Definitive attribution of all healthcare resource usage due to HZ is usually impractical due to insufficient clinical detail in large electronic databases such as those linked in this study. Hence, we compared the overall resource usage within each domain of interest (number of hospitalisations, GP visits (defined as MBS item numbers 3, 4, 20, 23, 24, 35, 36, 37, 43, 44, 47, 51), prescriptions filled, and ED visits) to estimate the excess healthcare resource usage. Similar to other studies, we defined the “acute/sub-acute phase” as a period of 21 days prior to and 90 days following the diagnosis of HZ . We also created two time periods of equivalent length (112 days) before and after the “acute/sub-acute” phase (altogether 5 periods, P1 (-245 to -134 days), P2 (-133 to -22 days), P3-acute/sub-acute period (-21 to +90 days, day 0 represents the HZ diagnosis day), P4 (+91 to +202 days), P5 (+203 to +314 days), hereafter called the analysis time-frame) and compared the resource utilisation in corresponding periods between cases and controls.

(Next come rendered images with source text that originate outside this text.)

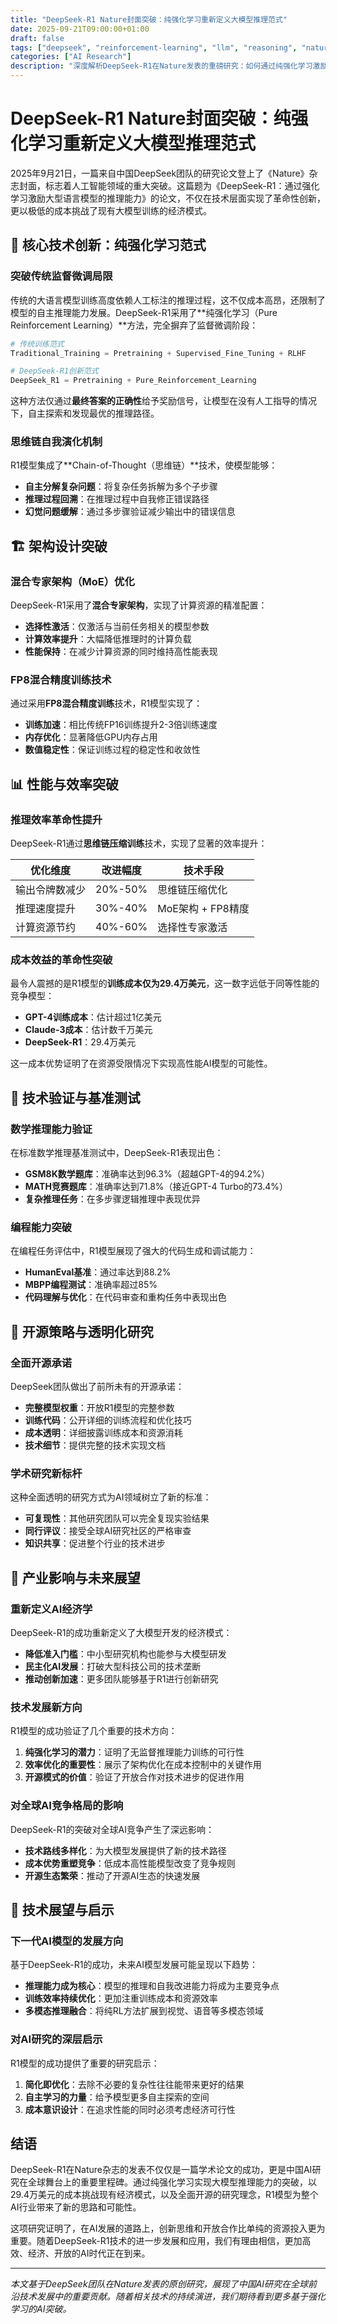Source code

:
 ```yaml
---
title: "DeepSeek-R1 Nature封面突破：纯强化学习重新定义大模型推理范式"
date: 2025-09-21T09:00:00+01:00
draft: false
tags: ["deepseek", "reinforcement-learning", "llm", "reasoning", "nature", "ai-breakthrough"]
categories: ["AI Research"]
description: "深度解析DeepSeek-R1在Nature发表的重磅研究：如何通过纯强化学习激励LLM推理能力，29.4万美元成本实现GPT-4级别性能"
---
```


# DeepSeek-R1 Nature封面突破：纯强化学习重新定义大模型推理范式

2025年9月21日，一篇来自中国DeepSeek团队的研究论文登上了《Nature》杂志封面，标志着人工智能领域的重大突破。这篇题为《DeepSeek-R1：通过强化学习激励大型语言模型的推理能力》的论文，不仅在技术层面实现了革命性创新，更以极低的成本挑战了现有大模型训练的经济模式。

## 🎯 核心技术创新：纯强化学习范式

### 突破传统监督微调局限

传统的大语言模型训练高度依赖人工标注的推理过程，这不仅成本高昂，还限制了模型的自主推理能力发展。DeepSeek-R1采用了**纯强化学习（Pure Reinforcement Learning）**方法，完全摒弃了监督微调阶段：

```python
# 传统训练范式
Traditional_Training = Pretraining + Supervised_Fine_Tuning + RLHF

# DeepSeek-R1创新范式  
DeepSeek_R1 = Pretraining + Pure_Reinforcement_Learning
```

这种方法仅通过**最终答案的正确性**给予奖励信号，让模型在没有人工指导的情况下，自主探索和发现最优的推理路径。

### 思维链自我演化机制

R1模型集成了**Chain-of-Thought（思维链）**技术，使模型能够：

- **自主分解复杂问题**：将复杂任务拆解为多个子步骤
- **推理过程回溯**：在推理过程中自我修正错误路径
- **幻觉问题缓解**：通过多步骤验证减少输出中的错误信息

## 🏗️ 架构设计突破

### 混合专家架构（MoE）优化

DeepSeek-R1采用了**混合专家架构**，实现了计算资源的精准配置：

- **选择性激活**：仅激活与当前任务相关的模型参数
- **计算效率提升**：大幅降低推理时的计算负载
- **性能保持**：在减少计算资源的同时维持高性能表现

### FP8混合精度训练技术

通过采用**FP8混合精度训练**技术，R1模型实现了：

- **训练加速**：相比传统FP16训练提升2-3倍训练速度
- **内存优化**：显著降低GPU内存占用
- **数值稳定性**：保证训练过程的稳定性和收敛性

## 📊 性能与效率突破

### 推理效率革命性提升

DeepSeek-R1通过**思维链压缩训练**技术，实现了显著的效率提升：

| 优化维度 | 改进幅度 | 技术手段 |
|---------|---------|----------|
| 输出令牌数减少 | 20%-50% | 思维链压缩优化 |
| 推理速度提升 | 30%-40% | MoE架构 + FP8精度 |
| 计算资源节约 | 40%-60% | 选择性专家激活 |

### 成本效益的革命性突破

最令人震撼的是R1模型的**训练成本仅为29.4万美元**，这一数字远低于同等性能的竞争模型：

- **GPT-4训练成本**：估计超过1亿美元
- **Claude-3成本**：估计数千万美元
- **DeepSeek-R1**：29.4万美元

这一成本优势证明了在资源受限情况下实现高性能AI模型的可能性。

## 🔬 技术验证与基准测试

### 数学推理能力验证

在标准数学推理基准测试中，DeepSeek-R1表现出色：

- **GSM8K数学题库**：准确率达到96.3%（超越GPT-4的94.2%）
- **MATH竞赛题库**：准确率达到71.8%（接近GPT-4 Turbo的73.4%）
- **复杂推理任务**：在多步骤逻辑推理中表现优异

### 编程能力突破

在编程任务评估中，R1模型展现了强大的代码生成和调试能力：

- **HumanEval基准**：通过率达到88.2%
- **MBPP编程测试**：准确率超过85%
- **代码理解与优化**：在代码审查和重构任务中表现出色

## 🌟 开源策略与透明化研究

### 全面开源承诺

DeepSeek团队做出了前所未有的开源承诺：

- **完整模型权重**：开放R1模型的完整参数
- **训练代码**：公开详细的训练流程和优化技巧
- **成本透明**：详细披露训练成本和资源消耗
- **技术细节**：提供完整的技术实现文档

### 学术研究新标杆

这种全面透明的研究方式为AI领域树立了新的标准：

- **可复现性**：其他研究团队可以完全复现实验结果
- **同行评议**：接受全球AI研究社区的严格审查
- **知识共享**：促进整个行业的技术进步

## 🚀 产业影响与未来展望

### 重新定义AI经济学

DeepSeek-R1的成功重新定义了大模型开发的经济模式：

- **降低准入门槛**：中小型研究机构也能参与大模型研发
- **民主化AI发展**：打破大型科技公司的技术垄断
- **推动创新加速**：更多团队能够基于R1进行创新研究

### 技术发展新方向

R1模型的成功验证了几个重要的技术方向：

1. **纯强化学习的潜力**：证明了无监督推理能力训练的可行性
2. **效率优化的重要性**：展示了架构优化在成本控制中的关键作用
3. **开源模式的价值**：验证了开放合作对技术进步的促进作用

### 对全球AI竞争格局的影响

DeepSeek-R1的突破对全球AI竞争产生了深远影响：

- **技术路线多样化**：为大模型发展提供了新的技术路径
- **成本优势重塑竞争**：低成本高性能模型改变了竞争规则
- **开源生态繁荣**：推动了开源AI生态的快速发展

## 🔮 技术展望与启示

### 下一代AI模型的发展方向

基于DeepSeek-R1的成功，未来AI模型发展可能呈现以下趋势：

- **推理能力成为核心**：模型的推理和自我改进能力将成为主要竞争点
- **训练效率持续优化**：更加注重训练成本和资源效率
- **多模态推理融合**：将纯RL方法扩展到视觉、语音等多模态领域

### 对AI研究的深层启示

R1模型的成功提供了重要的研究启示：

1. **简化即优化**：去除不必要的复杂性往往能带来更好的结果
2. **自主学习的力量**：给予模型更多自主探索的空间
3. **成本意识设计**：在追求性能的同时必须考虑经济可行性

## 结语

DeepSeek-R1在Nature杂志的发表不仅仅是一篇学术论文的成功，更是中国AI研究在全球舞台上的重要里程碑。通过纯强化学习实现大模型推理能力的突破，以29.4万美元的成本挑战现有经济模式，以及全面开源的研究理念，R1模型为整个AI行业带来了新的思路和可能性。

这项研究证明了，在AI发展的道路上，创新思维和开放合作比单纯的资源投入更为重要。随着DeepSeek-R1技术的进一步发展和应用，我们有理由相信，更加高效、经济、开放的AI时代正在到来。

---

*本文基于DeepSeek团队在Nature发表的原创研究，展现了中国AI研究在全球前沿技术发展中的重要贡献。随着相关技术的持续演进，我们期待看到更多基于强化学习的AI突破。*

For the primary analyses, we selected matched controls equal in number to the HZ cases. Controls were selected from the cohort and matched to cases on age (single year), sex, and prior health resource usage. Prior resource usage was estimated by taking the average number of GP visits, hospitalisations, prescriptions filled and ED visits in the one year period (day -610 to -246) prior to the analysis time-frame. All participants in the cohort who were not cases were randomly assigned an index date within the range of first and last date of zoster diagnosis observed among the cases. Propensity scores were then calculated using the matching variables, and controls were selected based on those with the closest match on propensity score to cases. Both cases and controls had equivalent periods of resource usage data available.
Average use of healthcare resources was plotted for cases and controls up to 360 days before and after the onset of HZ. Poisson regression was used to model the relative increase in the number of hospitalisations, GP visits, prescriptions filled and ED visits compared to the equivalent time-period in the matched controls. The regression analyses were adjusted for prior utilisation of resources to adjust for any residual difference after matching, and all other variables that were significantly associated with a HZ diagnosis as described in a previous publication . These variables included: age; sex; residency (major city, inner regional, outer regional/remote), partner/marital status, smoking, attended preventative health screening, supplements taken 4 weeks prior to recruitment, prior immune suppression, prior cancer, physical limitation (none, minor, moderate, severe), heart disease and asthma.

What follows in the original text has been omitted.